GLOMAP-mode in UKCA linked to Tropospheric Chemistry (StdTrop)

This configuration involves an extension to the UKCA Standard Tropospheric Chemistry (StdTrop) scheme to additionally include tropospheric aerosol-precursor chemistry.

The StdTrop chemistry scheme describes the inorganic chemistry of Ox-NOx-HOx-CO chemistry, together with near-explicit degradation schemes for methane, ethane, propane, and acetone.
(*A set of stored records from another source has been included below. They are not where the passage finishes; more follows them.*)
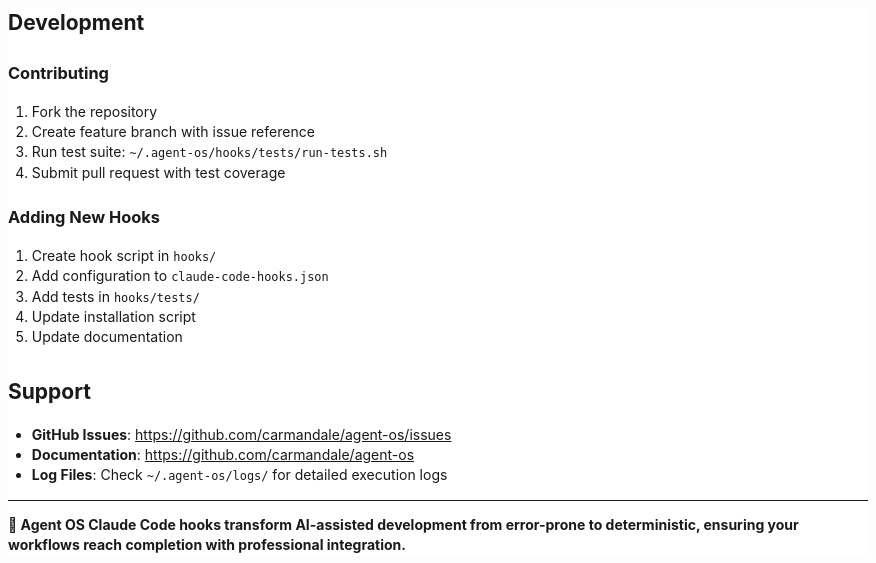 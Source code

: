 ## Development

### Contributing
1. Fork the repository
2. Create feature branch with issue reference
3. Run test suite: `~/.agent-os/hooks/tests/run-tests.sh`  
4. Submit pull request with test coverage

### Adding New Hooks
1. Create hook script in `hooks/`
2. Add configuration to `claude-code-hooks.json`
3. Add tests in `hooks/tests/`
4. Update installation script
5. Update documentation

## Support

- **GitHub Issues**: https://github.com/carmandale/agent-os/issues
- **Documentation**: https://github.com/carmandale/agent-os
- **Log Files**: Check `~/.agent-os/logs/` for detailed execution logs

---

**🚀 Agent OS Claude Code hooks transform AI-assisted development from error-prone to deterministic, ensuring your workflows reach completion with professional integration.**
To couple StdTrop to the GLOMAP-mode aerosol scheme, StdTrop is extended to treat the degradation of sulphur dioxide, dimethylsulphide (DMS); and monoterpenes. In addition, two tracers are used to represent species which are used in aerosol nucleation and condensation processes: sulphuric acid (H$_2$SO$_4$) produced from the oxidation of SO$_2$ with the hydroxyl radical (OH); and a secondary organic species representing the condensable species from monoterpene oxidation. The simple monoterpene oxidation scheme is that used when GLOMAP is used in the chemistry transport model (see Spracklen et al., 2006). An ammonia tracer is also included.

A scheme for the oxidation of SO$_2$ within clouds by dissolved hydrogen peroxide (H$_2$O$_2$) and ozone (O$_3$) is also provided to give sulphate production rates which are used for in-cloud aerosol growth rates.

Note that, as for the StdTrop chemistry, this extended scheme (StdTrop+Aero) uses the Backward-Euler solver.

Spracklen, D. V., Carslaw, K. S., Kulmala, M., et al.: The contribution of boundary layer nucleation events to total particle concentrations on regional and global scales, Atmos. Chem. Phys., 6, 5631--5648, doi:10.5194/acp-6-5631-2006, 2006.